• _SOURCE INFORMATION_
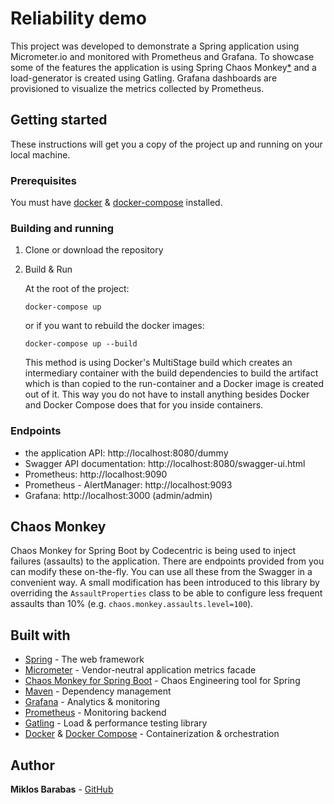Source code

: # Reliability demo

This project was developed to demonstrate a Spring application using Micrometer.io and monitored with Prometheus and Grafana.
To showcase some of the features the application is using Spring Chaos Monkey[*](https://github.com/miklosbarabas/reliability-demo#chaos-monkey) and a load-generator is created using Gatling. 
Grafana dashboards are provisioned to visualize the metrics collected by Prometheus.

## Getting started

These instructions will get you a copy of the project up and running on your local machine.

### Prerequisites

You must have [docker](https://docs.docker.com/) & [docker-compose](https://docs.docker.com/compose/) installed. 

### Building and running

1. Clone or download the repository

2. Build & Run

    At the root of the project:
    ```
    docker-compose up 
    ```
    or if you want to rebuild the docker images:
    ```
    docker-compose up --build
    ```
    This method is using Docker's MultiStage build which creates an intermediary container with the build dependencies 
    to build the artifact which is than copied to the run-container and a Docker image is created out of it.
    This way you do not have to install anything besides Docker and Docker Compose does that for you inside containers.

### Endpoints
  - the application API: http://localhost:8080/dummy
  - Swagger API documentation: http://localhost:8080/swagger-ui.html
  - Prometheus: http://localhost:9090
  - Prometheus - AlertManager: http://localhost:9093
  - Grafana: http://localhost:3000 (admin/admin)


## Chaos Monkey
Chaos Monkey for Spring Boot by Codecentric is being used to inject failures (assaults) to the application. 
There are endpoints provided from you can modify these on-the-fly. You can use all these from the Swagger in a convenient way.
A small modification has been introduced to this library by overriding the `AssaultProperties` class to be able to 
configure less frequent assaults than 10% (e.g. `chaos.monkey.assaults.level=100`).
## Built with

* [Spring](https://spring.io/) - The web framework
* [Micrometer](http://micrometer.io/) - Vendor-neutral application metrics facade
* [Chaos Monkey for Spring Boot](https://codecentric.github.io/chaos-monkey-spring-boot/) - Chaos Engineering tool for Spring
* [Maven](https://maven.apache.org/) - Dependency management
* [Grafana](https://grafana.com/) - Analytics & monitoring
* [Prometheus](https://prometheus.io/) - Monitoring backend
* [Gatling](https://gatling.io/) - Load & performance testing library
* [Docker](https://www.docker.com) & [Docker Compose](https://www.docker.com) - Containerization & orchestration


## Author

**Miklos Barabas** - [GitHub](https://github.com/miklosbarabas)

• _WORK TASK_
For this task, write out exactly the lines of the entries above, starting at the line with "application metrics facade" and ending at the line with "Containerization & orchestration", both included, and no others.

• _SOLVED EXERCISE_
* [Micrometer](http://micrometer.io/) - Vendor-neutral application metrics facade
* [Chaos Monkey for Spring Boot](https://codecentric.github.io/chaos-monkey-spring-boot/) - Chaos Engineering tool for Spring
* [Maven](https://maven.apache.org/) - Dependency management
* [Grafana](https://grafana.com/) - Analytics & monitoring
* [Prometheus](https://prometheus.io/) - Monitoring backend
* [Gatling](https://gatling.io/) - Load & performance testing library
* [Docker](https://www.docker.com) & [Docker Compose](https://www.docker.com) - Containerization & orchestration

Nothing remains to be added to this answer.